Description of the task
Any picture in the data below should be skipped, while every line is repeated exactly.

►

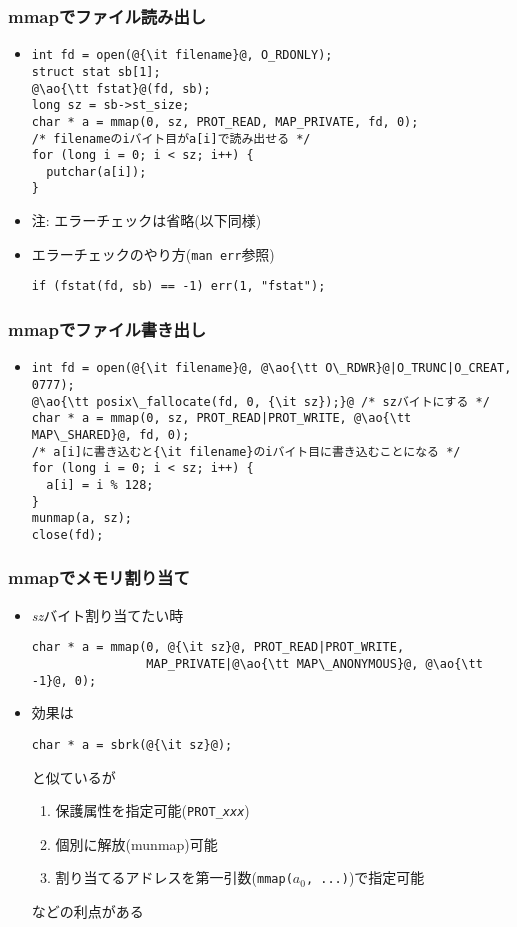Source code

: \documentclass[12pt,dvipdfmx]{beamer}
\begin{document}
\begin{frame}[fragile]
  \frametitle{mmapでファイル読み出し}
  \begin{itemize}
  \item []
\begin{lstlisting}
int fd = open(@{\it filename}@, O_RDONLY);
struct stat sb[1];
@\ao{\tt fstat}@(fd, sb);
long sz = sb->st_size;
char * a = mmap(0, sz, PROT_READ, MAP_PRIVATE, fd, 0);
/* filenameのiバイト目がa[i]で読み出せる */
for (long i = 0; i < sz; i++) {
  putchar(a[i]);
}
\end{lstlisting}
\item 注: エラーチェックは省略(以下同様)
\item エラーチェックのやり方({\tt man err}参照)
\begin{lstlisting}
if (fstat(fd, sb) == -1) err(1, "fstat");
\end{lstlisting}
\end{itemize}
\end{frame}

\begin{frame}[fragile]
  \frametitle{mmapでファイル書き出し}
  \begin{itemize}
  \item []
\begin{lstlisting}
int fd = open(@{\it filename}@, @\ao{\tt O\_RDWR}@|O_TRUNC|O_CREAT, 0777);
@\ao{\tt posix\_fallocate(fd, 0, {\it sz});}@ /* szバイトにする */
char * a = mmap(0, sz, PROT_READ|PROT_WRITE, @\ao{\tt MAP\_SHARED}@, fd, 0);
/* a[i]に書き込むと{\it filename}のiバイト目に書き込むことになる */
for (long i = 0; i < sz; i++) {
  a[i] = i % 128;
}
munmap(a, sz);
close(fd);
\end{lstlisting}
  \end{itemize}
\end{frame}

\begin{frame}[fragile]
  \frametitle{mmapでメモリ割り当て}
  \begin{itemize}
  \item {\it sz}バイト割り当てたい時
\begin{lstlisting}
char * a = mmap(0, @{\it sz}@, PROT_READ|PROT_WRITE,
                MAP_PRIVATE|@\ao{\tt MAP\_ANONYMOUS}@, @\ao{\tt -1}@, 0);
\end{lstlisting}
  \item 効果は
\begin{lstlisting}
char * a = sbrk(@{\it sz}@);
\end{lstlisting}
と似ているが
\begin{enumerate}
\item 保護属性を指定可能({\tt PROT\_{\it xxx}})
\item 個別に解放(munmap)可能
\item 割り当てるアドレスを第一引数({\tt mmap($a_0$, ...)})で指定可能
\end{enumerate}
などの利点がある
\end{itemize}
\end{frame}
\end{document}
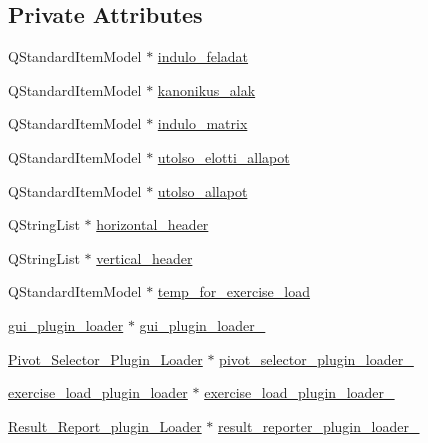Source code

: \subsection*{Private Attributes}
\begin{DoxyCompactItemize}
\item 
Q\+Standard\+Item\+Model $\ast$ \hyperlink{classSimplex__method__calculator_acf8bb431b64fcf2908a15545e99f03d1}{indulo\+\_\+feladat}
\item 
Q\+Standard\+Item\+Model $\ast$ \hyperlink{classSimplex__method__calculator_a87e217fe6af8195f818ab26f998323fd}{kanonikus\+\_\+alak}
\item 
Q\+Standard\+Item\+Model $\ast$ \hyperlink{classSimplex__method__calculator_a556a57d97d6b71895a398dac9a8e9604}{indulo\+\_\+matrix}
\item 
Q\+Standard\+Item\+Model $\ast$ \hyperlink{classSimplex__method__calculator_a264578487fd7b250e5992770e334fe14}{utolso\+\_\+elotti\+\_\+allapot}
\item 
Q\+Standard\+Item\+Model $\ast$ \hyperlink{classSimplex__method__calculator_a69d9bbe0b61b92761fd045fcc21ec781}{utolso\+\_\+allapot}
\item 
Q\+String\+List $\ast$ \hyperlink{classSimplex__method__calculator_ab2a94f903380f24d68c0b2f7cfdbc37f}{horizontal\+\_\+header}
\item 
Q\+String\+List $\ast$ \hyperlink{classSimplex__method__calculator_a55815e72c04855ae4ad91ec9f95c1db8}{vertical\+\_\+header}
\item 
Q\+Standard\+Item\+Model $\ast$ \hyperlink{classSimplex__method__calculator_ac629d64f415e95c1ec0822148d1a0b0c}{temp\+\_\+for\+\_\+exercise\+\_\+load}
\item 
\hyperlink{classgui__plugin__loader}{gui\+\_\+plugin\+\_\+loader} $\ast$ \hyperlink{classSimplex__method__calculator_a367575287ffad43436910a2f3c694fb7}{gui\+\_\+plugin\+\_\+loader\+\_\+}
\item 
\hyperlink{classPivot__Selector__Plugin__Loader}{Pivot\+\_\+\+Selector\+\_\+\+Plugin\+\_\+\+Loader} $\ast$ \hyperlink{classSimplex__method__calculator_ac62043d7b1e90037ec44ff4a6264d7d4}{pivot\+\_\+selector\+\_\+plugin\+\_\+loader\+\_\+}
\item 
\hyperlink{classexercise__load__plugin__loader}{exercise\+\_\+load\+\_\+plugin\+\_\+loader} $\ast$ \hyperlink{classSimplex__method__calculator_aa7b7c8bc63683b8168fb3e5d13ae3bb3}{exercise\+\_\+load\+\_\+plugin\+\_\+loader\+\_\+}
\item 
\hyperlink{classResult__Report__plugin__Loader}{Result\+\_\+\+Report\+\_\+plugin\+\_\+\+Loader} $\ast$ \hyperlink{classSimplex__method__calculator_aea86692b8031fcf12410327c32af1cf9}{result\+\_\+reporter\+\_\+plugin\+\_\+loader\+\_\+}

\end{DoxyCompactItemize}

◄

Output for this task
Source code

: \documentclass[12pt,dvipdfmx]{beamer}
\begin{document}
\begin{frame}[fragile]
  \frametitle{mmapでファイル読み出し}
  \begin{itemize}
  \item []
\begin{lstlisting}
int fd = open(@{\it filename}@, O_RDONLY);
struct stat sb[1];
@\ao{\tt fstat}@(fd, sb);
long sz = sb->st_size;
char * a = mmap(0, sz, PROT_READ, MAP_PRIVATE, fd, 0);
/* filenameのiバイト目がa[i]で読み出せる */
for (long i = 0; i < sz; i++) {
  putchar(a[i]);
}
\end{lstlisting}
\item 注: エラーチェックは省略(以下同様)
\item エラーチェックのやり方({\tt man err}参照)
\begin{lstlisting}
if (fstat(fd, sb) == -1) err(1, "fstat");
\end{lstlisting}
\end{itemize}
\end{frame}

\begin{frame}[fragile]
  \frametitle{mmapでファイル書き出し}
  \begin{itemize}
  \item []
\begin{lstlisting}
int fd = open(@{\it filename}@, @\ao{\tt O\_RDWR}@|O_TRUNC|O_CREAT, 0777);
@\ao{\tt posix\_fallocate(fd, 0, {\it sz});}@ /* szバイトにする */
char * a = mmap(0, sz, PROT_READ|PROT_WRITE, @\ao{\tt MAP\_SHARED}@, fd, 0);
/* a[i]に書き込むと{\it filename}のiバイト目に書き込むことになる */
for (long i = 0; i < sz; i++) {
  a[i] = i % 128;
}
munmap(a, sz);
close(fd);
\end{lstlisting}
  \end{itemize}
\end{frame}

\begin{frame}[fragile]
  \frametitle{mmapでメモリ割り当て}
  \begin{itemize}
  \item {\it sz}バイト割り当てたい時
\begin{lstlisting}
char * a = mmap(0, @{\it sz}@, PROT_READ|PROT_WRITE,
                MAP_PRIVATE|@\ao{\tt MAP\_ANONYMOUS}@, @\ao{\tt -1}@, 0);
\end{lstlisting}
  \item 効果は
\begin{lstlisting}
char * a = sbrk(@{\it sz}@);
\end{lstlisting}
と似ているが
\begin{enumerate}
\item 保護属性を指定可能({\tt PROT\_{\it xxx}})
\item 個別に解放(munmap)可能
\item 割り当てるアドレスを第一引数({\tt mmap($a_0$, ...)})で指定可能
\end{enumerate}
などの利点がある
\end{itemize}
\end{frame}
\end{document}
Source code

: \subsection*{Private Attributes}
\begin{DoxyCompactItemize}
\item 
Q\+Standard\+Item\+Model $\ast$ \hyperlink{classSimplex__method__calculator_acf8bb431b64fcf2908a15545e99f03d1}{indulo\+\_\+feladat}
\item 
Q\+Standard\+Item\+Model $\ast$ \hyperlink{classSimplex__method__calculator_a87e217fe6af8195f818ab26f998323fd}{kanonikus\+\_\+alak}
\item 
Q\+Standard\+Item\+Model $\ast$ \hyperlink{classSimplex__method__calculator_a556a57d97d6b71895a398dac9a8e9604}{indulo\+\_\+matrix}
\item 
Q\+Standard\+Item\+Model $\ast$ \hyperlink{classSimplex__method__calculator_a264578487fd7b250e5992770e334fe14}{utolso\+\_\+elotti\+\_\+allapot}
\item 
Q\+Standard\+Item\+Model $\ast$ \hyperlink{classSimplex__method__calculator_a69d9bbe0b61b92761fd045fcc21ec781}{utolso\+\_\+allapot}
\item 
Q\+String\+List $\ast$ \hyperlink{classSimplex__method__calculator_ab2a94f903380f24d68c0b2f7cfdbc37f}{horizontal\+\_\+header}
\item 
Q\+String\+List $\ast$ \hyperlink{classSimplex__method__calculator_a55815e72c04855ae4ad91ec9f95c1db8}{vertical\+\_\+header}
\item 
Q\+Standard\+Item\+Model $\ast$ \hyperlink{classSimplex__method__calculator_ac629d64f415e95c1ec0822148d1a0b0c}{temp\+\_\+for\+\_\+exercise\+\_\+load}
\item 
\hyperlink{classgui__plugin__loader}{gui\+\_\+plugin\+\_\+loader} $\ast$ \hyperlink{classSimplex__method__calculator_a367575287ffad43436910a2f3c694fb7}{gui\+\_\+plugin\+\_\+loader\+\_\+}
\item 
\hyperlink{classPivot__Selector__Plugin__Loader}{Pivot\+\_\+\+Selector\+\_\+\+Plugin\+\_\+\+Loader} $\ast$ \hyperlink{classSimplex__method__calculator_ac62043d7b1e90037ec44ff4a6264d7d4}{pivot\+\_\+selector\+\_\+plugin\+\_\+loader\+\_\+}
\item 
\hyperlink{classexercise__load__plugin__loader}{exercise\+\_\+load\+\_\+plugin\+\_\+loader} $\ast$ \hyperlink{classSimplex__method__calculator_aa7b7c8bc63683b8168fb3e5d13ae3bb3}{exercise\+\_\+load\+\_\+plugin\+\_\+loader\+\_\+}
\item 
\hyperlink{classResult__Report__plugin__Loader}{Result\+\_\+\+Report\+\_\+plugin\+\_\+\+Loader} $\ast$ \hyperlink{classSimplex__method__calculator_aea86692b8031fcf12410327c32af1cf9}{result\+\_\+reporter\+\_\+plugin\+\_\+loader\+\_\+}

\end{DoxyCompactItemize}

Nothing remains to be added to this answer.